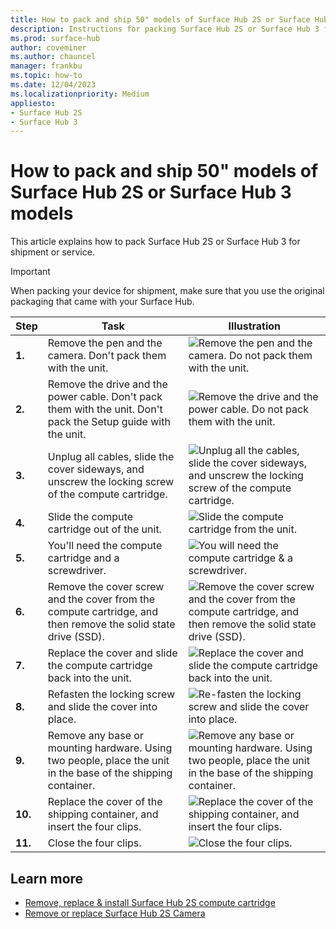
 ```yaml
---
title: How to pack and ship 50" models of Surface Hub 2S or Surface Hub 3 models
description: Instructions for packing Surface Hub 2S or Surface Hub 3 for shipment or service.
ms.prod: surface-hub
author: coveminer
ms.author: chauncel
manager: frankbu
ms.topic: how-to
ms.date: 12/04/2023
ms.localizationpriority: Medium
appliesto:
- Surface Hub 2S
- Surface Hub 3
---
```


# How to pack and ship 50" models of Surface Hub 2S or Surface Hub 3 models

This article explains how to pack Surface Hub 2S or Surface Hub 3 for shipment or service.

>[!IMPORTANT]  
>When packing your device for shipment, make sure that you use the original packaging that came with your Surface Hub.  

| Step  |    Task                                                                                                                                             |    Illustration   |
| - | ----------------------------------------------------------------------------------------------------------------------------------------------- | ----- |
| **1.**  | Remove the pen and the camera. Don't pack them with the unit.                                                   | ![Remove the pen and the camera. Do not pack them with the unit.](images/surface-hub-2s-repack-2.png) |
| **2.**  | Remove the drive and the power cable. Don't pack them with the unit. Don't pack the Setup guide with the unit. | ![Remove the drive and the power cable. Do not pack them with the unit.](images/surface-hub-2s-repack-3.png) |
| **3.**  | Unplug all cables, slide the cover sideways, and unscrew the locking screw of the compute cartridge.             | ![Unplug all the cables, slide the cover sideways, and unscrew the locking screw of the compute cartridge.](images/surface-hub-2s-repack-5.png) |
| **4.**  | Slide the compute cartridge out of the unit.                                                                     | ![Slide the compute cartridge from the unit.](images/surface-hub-2s-repack-6.png) |
| **5.**  | You'll need the compute cartridge and a screwdriver.                                                           | ![You will need the compute cartridge & a screwdriver.](images/surface-hub-2s-repack-7.png)|
| **6.**  | Remove the cover screw and the cover from the compute cartridge, and then remove the solid state drive (SSD).    | ![Remove the cover screw and the cover from the compute cartridge, and then remove the solid state drive (SSD).](images/surface-hub-2s-repack-8.png)|
| **7.** | Replace the cover and slide the compute cartridge back into the unit.                                             | ![Replace the cover and slide the compute cartridge back into the unit.](images/surface-hub-2s-repack-9.png)|
| **8.**  | Refasten the locking screw and slide the cover into place.                                                      | ![Re-fasten the locking screw and slide the cover into place.](images/surface-hub-2s-repack-10.png)|
| **9.**  | Remove any base or mounting hardware. Using two people, place the unit in the base of the shipping container.    | ![Remove any base or mounting hardware. Using two people, place the unit in the base of the shipping container.](images/surface-hub-2s-repack-11.png)|
| **10.** | Replace the cover of the shipping container, and insert the four clips.                                          | ![Replace the cover of the shipping container, and insert the four clips.](images/surface-hub-2s-repack-12.png)|
| **11.** | Close the four clips.                                                                                            | ![Close the four clips.](images/surface-hub-2s-repack-13.png)|

## Learn more

- [Remove, replace & install Surface Hub 2S compute cartridge](surface-hub-2s-replace-cartridge.md)
- [Remove or replace Surface Hub 2S Camera](surface-hub-2s-replace-camera.md)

-- -- --

Problem>
All of the entries above should be retyped exactly, with the pictures left out.

Final answer>
 ```yaml
---
title: How to pack and ship 50" models of Surface Hub 2S or Surface Hub 3 models
description: Instructions for packing Surface Hub 2S or Surface Hub 3 for shipment or service.
ms.prod: surface-hub
author: coveminer
ms.author: chauncel
manager: frankbu
ms.topic: how-to
ms.date: 12/04/2023
ms.localizationpriority: Medium
appliesto:
- Surface Hub 2S
- Surface Hub 3
---
```


# How to pack and ship 50" models of Surface Hub 2S or Surface Hub 3 models

This article explains how to pack Surface Hub 2S or Surface Hub 3 for shipment or service.

>[!IMPORTANT]  
>When packing your device for shipment, make sure that you use the original packaging that came with your Surface Hub.  

| Step  |    Task                                                                                                                                             |    Illustration   |
| - | ----------------------------------------------------------------------------------------------------------------------------------------------- | ----- |
| **1.**  | Remove the pen and the camera. Don't pack them with the unit.                                                   | ![Remove the pen and the camera. Do not pack them with the unit.](images/surface-hub-2s-repack-2.png) |
| **2.**  | Remove the drive and the power cable. Don't pack them with the unit. Don't pack the Setup guide with the unit. | ![Remove the drive and the power cable. Do not pack them with the unit.](images/surface-hub-2s-repack-3.png) |
| **3.**  | Unplug all cables, slide the cover sideways, and unscrew the locking screw of the compute cartridge.             | ![Unplug all the cables, slide the cover sideways, and unscrew the locking screw of the compute cartridge.](images/surface-hub-2s-repack-5.png) |
| **4.**  | Slide the compute cartridge out of the unit.                                                                     | ![Slide the compute cartridge from the unit.](images/surface-hub-2s-repack-6.png) |
| **5.**  | You'll need the compute cartridge and a screwdriver.                                                           | ![You will need the compute cartridge & a screwdriver.](images/surface-hub-2s-repack-7.png)|
| **6.**  | Remove the cover screw and the cover from the compute cartridge, and then remove the solid state drive (SSD).    | ![Remove the cover screw and the cover from the compute cartridge, and then remove the solid state drive (SSD).](images/surface-hub-2s-repack-8.png)|
| **7.** | Replace the cover and slide the compute cartridge back into the unit.                                             | ![Replace the cover and slide the compute cartridge back into the unit.](images/surface-hub-2s-repack-9.png)|
| **8.**  | Refasten the locking screw and slide the cover into place.                                                      | ![Re-fasten the locking screw and slide the cover into place.](images/surface-hub-2s-repack-10.png)|
| **9.**  | Remove any base or mounting hardware. Using two people, place the unit in the base of the shipping container.    | ![Remove any base or mounting hardware. Using two people, place the unit in the base of the shipping container.](images/surface-hub-2s-repack-11.png)|
| **10.** | Replace the cover of the shipping container, and insert the four clips.                                          | ![Replace the cover of the shipping container, and insert the four clips.](images/surface-hub-2s-repack-12.png)|
| **11.** | Close the four clips.                                                                                            | ![Close the four clips.](images/surface-hub-2s-repack-13.png)|

## Learn more

- [Remove, replace & install Surface Hub 2S compute cartridge](surface-hub-2s-replace-cartridge.md)
- [Remove or replace Surface Hub 2S Camera](surface-hub-2s-replace-camera.md)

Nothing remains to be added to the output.